Atlantic senior editor Rosin (God's Harvard: A Christian College on a Mission to Save America, 2007), co-founder of Slate’s women’s section, DoubleX, argues that women are more likely than men to succeed in the modern workforce.
The author conducted extensive interviews with women of various backgrounds, from the Midwest to Korea. She bases her argument partly on the flexibility of women and partly on the fact that employers are beginning to value characteristics stereotypically attributed to women, such as empathy. Rosin suggests that the world may be headed toward a matriarchy. It is refreshing to find optimism in a book about the gender gap, but in some cases it seems that women haven’t progressed as much as men have fallen behind.
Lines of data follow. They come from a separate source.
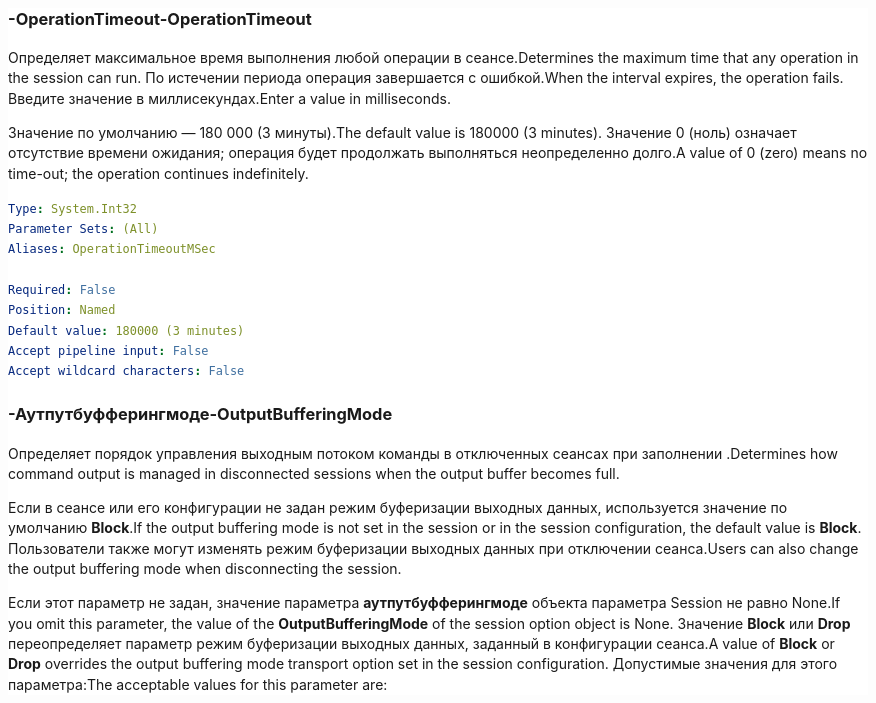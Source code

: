### <span data-ttu-id="e4ee0-238">-OperationTimeout</span><span class="sxs-lookup"><span data-stu-id="e4ee0-238">-OperationTimeout</span></span>

<span data-ttu-id="e4ee0-239">Определяет максимальное время выполнения любой операции в сеансе.</span><span class="sxs-lookup"><span data-stu-id="e4ee0-239">Determines the maximum time that any operation in the session can run.</span></span> <span data-ttu-id="e4ee0-240">По истечении периода операция завершается с ошибкой.</span><span class="sxs-lookup"><span data-stu-id="e4ee0-240">When the interval expires, the operation fails.</span></span> <span data-ttu-id="e4ee0-241">Введите значение в миллисекундах.</span><span class="sxs-lookup"><span data-stu-id="e4ee0-241">Enter a value in milliseconds.</span></span>

<span data-ttu-id="e4ee0-242">Значение по умолчанию — 180 000 (3 минуты).</span><span class="sxs-lookup"><span data-stu-id="e4ee0-242">The default value is 180000 (3 minutes).</span></span> <span data-ttu-id="e4ee0-243">Значение 0 (ноль) означает отсутствие времени ожидания; операция будет продолжать выполняться неопределенно долго.</span><span class="sxs-lookup"><span data-stu-id="e4ee0-243">A value of 0 (zero) means no time-out; the operation continues indefinitely.</span></span>

```yaml
Type: System.Int32
Parameter Sets: (All)
Aliases: OperationTimeoutMSec

Required: False
Position: Named
Default value: 180000 (3 minutes)
Accept pipeline input: False
Accept wildcard characters: False
```

### <span data-ttu-id="e4ee0-244">-Аутпутбуфферингмоде</span><span class="sxs-lookup"><span data-stu-id="e4ee0-244">-OutputBufferingMode</span></span>

<span data-ttu-id="e4ee0-245">Определяет порядок управления выходным потоком команды в отключенных сеансах при заполнении .</span><span class="sxs-lookup"><span data-stu-id="e4ee0-245">Determines how command output is managed in disconnected sessions when the output buffer becomes full.</span></span>

<span data-ttu-id="e4ee0-246">Если в сеансе или его конфигурации не задан режим буферизации выходных данных, используется значение по умолчанию **Block**.</span><span class="sxs-lookup"><span data-stu-id="e4ee0-246">If the output buffering mode is not set in the session or in the session configuration, the default value is **Block**.</span></span> <span data-ttu-id="e4ee0-247">Пользователи также могут изменять режим буферизации выходных данных при отключении сеанса.</span><span class="sxs-lookup"><span data-stu-id="e4ee0-247">Users can also change the output buffering mode when disconnecting the session.</span></span>

<span data-ttu-id="e4ee0-248">Если этот параметр не задан, значение параметра **аутпутбуфферингмоде** объекта параметра Session не равно None.</span><span class="sxs-lookup"><span data-stu-id="e4ee0-248">If you omit this parameter, the value of the **OutputBufferingMode** of the session option object is None.</span></span> <span data-ttu-id="e4ee0-249">Значение **Block** или **Drop** переопределяет параметр режим буферизации выходных данных, заданный в конфигурации сеанса.</span><span class="sxs-lookup"><span data-stu-id="e4ee0-249">A value of **Block** or **Drop** overrides the output buffering mode transport option set in the session configuration.</span></span> <span data-ttu-id="e4ee0-250">Допустимые значения для этого параметра:</span><span class="sxs-lookup"><span data-stu-id="e4ee0-250">The acceptable values for this parameter are:</span></span>
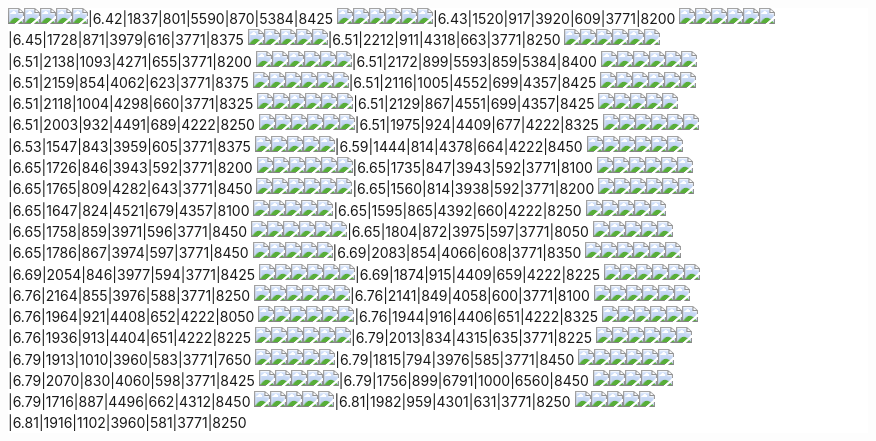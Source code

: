 ![](/item/3046.png)![](/item/6673.png)![](/item/1055.png)![](/item/1038.png)![](/item/1037.png)|6.42|1837|801|5590|870|5384|8425
![](/item/3124.png)![](/item/3139.png)![](/item/1001.png)![](/item/1053.png)![](/item/1055.png)![](/item/1036.png)|6.43|1520|917|3920|609|3771|8200
![](/item/3046.png)![](/item/3095.png)![](/item/1053.png)![](/item/1055.png)![](/item/1037.png)![](/item/1036.png)|6.45|1728|871|3979|616|3771|8375
![](/item/6676.png)![](/item/3072.png)![](/item/1001.png)![](/item/1055.png)![](/item/1038.png)|6.51|2212|911|4318|663|3771|8250
![](/item/6695.png)![](/item/3072.png)![](/item/1001.png)![](/item/1055.png)![](/item/1038.png)![](/item/1036.png)|6.51|2138|1093|4271|655|3771|8200
![](/item/6676.png)![](/item/6673.png)![](/item/1001.png)![](/item/1055.png)![](/item/1038.png)![](/item/1036.png)|6.51|2172|899|5593|859|5384|8400
![](/item/3074.png)![](/item/6696.png)![](/item/1001.png)![](/item/1055.png)![](/item/1037.png)![](/item/1036.png)|6.51|2159|854|4062|623|3771|8375
![](/item/3033.png)![](/item/3814.png)![](/item/1001.png)![](/item/1053.png)![](/item/1055.png)![](/item/1037.png)|6.51|2116|1005|4552|699|4357|8425
![](/item/3033.png)![](/item/3156.png)![](/item/1001.png)![](/item/1053.png)![](/item/1055.png)![](/item/1037.png)|6.51|2118|1004|4298|660|3771|8325
![](/item/6676.png)![](/item/3814.png)![](/item/1001.png)![](/item/1053.png)![](/item/1055.png)![](/item/1037.png)|6.51|2129|867|4551|699|4357|8425
![](/item/3074.png)![](/item/6609.png)![](/item/1001.png)![](/item/1055.png)![](/item/1038.png)|6.51|2003|932|4491|689|4222|8250
![](/item/6696.png)![](/item/6609.png)![](/item/1001.png)![](/item/1053.png)![](/item/1055.png)![](/item/1037.png)|6.51|1975|924|4409|677|4222|8325
![](/item/3087.png)![](/item/3085.png)![](/item/1053.png)![](/item/1055.png)![](/item/1037.png)![](/item/1036.png)|6.53|1547|843|3959|605|3771|8375
![](/item/6609.png)![](/item/3115.png)![](/item/1053.png)![](/item/1055.png)![](/item/3006.png)|6.59|1444|814|4378|664|4222|8450
![](/item/3091.png)![](/item/6693.png)![](/item/1001.png)![](/item/1053.png)![](/item/1055.png)![](/item/1036.png)|6.65|1726|846|3943|592|3771|8200
![](/item/3091.png)![](/item/3004.png)![](/item/1001.png)![](/item/1053.png)![](/item/1055.png)![](/item/1036.png)|6.65|1735|847|3943|592|3771|8100
![](/item/3072.png)![](/item/3085.png)![](/item/1055.png)![](/item/1038.png)![](/item/1036.png)![](/item/1036.png)|6.65|1765|809|4282|643|3771|8450
![](/item/3091.png)![](/item/3139.png)![](/item/1001.png)![](/item/1053.png)![](/item/1055.png)![](/item/1036.png)|6.65|1560|814|3938|592|3771|8200
![](/item/3091.png)![](/item/3814.png)![](/item/1001.png)![](/item/1053.png)![](/item/1055.png)![](/item/1036.png)|6.65|1647|824|4521|679|4357|8100
![](/item/3085.png)![](/item/6609.png)![](/item/1053.png)![](/item/1055.png)![](/item/1038.png)|6.65|1595|865|4392|660|4222|8250
![](/item/3087.png)![](/item/6693.png)![](/item/1053.png)![](/item/1055.png)![](/item/3006.png)|6.65|1758|859|3971|596|3771|8450
![](/item/3087.png)![](/item/3006.png)![](/item/1053.png)![](/item/1055.png)![](/item/1038.png)![](/item/1038.png)|6.65|1804|872|3975|597|3771|8050
![](/item/3087.png)![](/item/6696.png)![](/item/1053.png)![](/item/1055.png)![](/item/3006.png)|6.65|1786|867|3974|597|3771|8450
![](/item/3074.png)![](/item/3508.png)![](/item/1001.png)![](/item/1055.png)![](/item/1038.png)|6.69|2083|854|4066|608|3771|8350
![](/item/6696.png)![](/item/3508.png)![](/item/1001.png)![](/item/1053.png)![](/item/1055.png)![](/item/1037.png)|6.69|2054|846|3977|594|3771|8425
![](/item/6609.png)![](/item/3508.png)![](/item/1001.png)![](/item/1053.png)![](/item/1055.png)![](/item/1037.png)|6.69|1874|915|4409|659|4222|8225
![](/item/6696.png)![](/item/3179.png)![](/item/1001.png)![](/item/1053.png)![](/item/1055.png)![](/item/1038.png)|6.76|2164|855|3976|588|3771|8250
![](/item/3074.png)![](/item/3179.png)![](/item/1001.png)![](/item/1055.png)![](/item/1038.png)![](/item/1036.png)|6.76|2141|849|4058|600|3771|8100
![](/item/6609.png)![](/item/3179.png)![](/item/1001.png)![](/item/1053.png)![](/item/1055.png)![](/item/1038.png)|6.76|1964|921|4408|652|4222|8050
![](/item/6609.png)![](/item/6693.png)![](/item/1001.png)![](/item/1053.png)![](/item/1055.png)![](/item/1037.png)|6.76|1944|916|4406|651|4222|8325
![](/item/6609.png)![](/item/3004.png)![](/item/1001.png)![](/item/1053.png)![](/item/1055.png)![](/item/1037.png)|6.76|1936|913|4404|651|4222|8225
![](/item/3006.png)![](/item/3072.png)![](/item/1055.png)![](/item/1038.png)![](/item/1038.png)![](/item/1037.png)|6.79|2013|834|4315|635|3771|8225
![](/item/6695.png)![](/item/3006.png)![](/item/1053.png)![](/item/1055.png)![](/item/1038.png)![](/item/1038.png)|6.79|1913|1010|3960|583|3771|7650
![](/item/6676.png)![](/item/3139.png)![](/item/1053.png)![](/item/1055.png)![](/item/3006.png)|6.79|1815|794|3976|585|3771|8450
![](/item/3006.png)![](/item/3074.png)![](/item/1055.png)![](/item/1038.png)![](/item/1038.png)![](/item/1037.png)|6.79|2070|830|4060|598|3771|8425
![](/item/3033.png)![](/item/3026.png)![](/item/1053.png)![](/item/1055.png)![](/item/3006.png)|6.79|1756|899|6791|1000|6560|8450
![](/item/3033.png)![](/item/6035.png)![](/item/1053.png)![](/item/1055.png)![](/item/3006.png)|6.79|1716|887|4496|662|4312|8450
![](/item/3072.png)![](/item/3095.png)![](/item/1001.png)![](/item/1055.png)![](/item/1038.png)|6.81|1982|959|4301|631|3771|8250
![](/item/6695.png)![](/item/3094.png)![](/item/1053.png)![](/item/1055.png)![](/item/1038.png)|6.81|1916|1102|3960|581|3771|8250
In several of the households Rosin discusses, what has made the women the main breadwinners is not just drive, but the fact that their men don’t hold steady jobs. Most of those men do not completely fulfill domestic duties either, leaving the women to work both outside and inside the home. Though she later takes up the issue of splitting household duties, Rosin glosses over it early on to paint a picture of matriarchal utopia. The author covers an impressive amount of ground about women, including the professions they dominate, how they can rise to the top, and their relationship to casual sex. Particularly interesting is Rosin’s examination of female violence. She shows that as women gain power, they encompass the negative traits that were once only attributed to men, therefore countering the myth that a world ruled by women would be more peaceful.
A great starting point for readers interested in exploring the intersecting issues of gender, family and employment.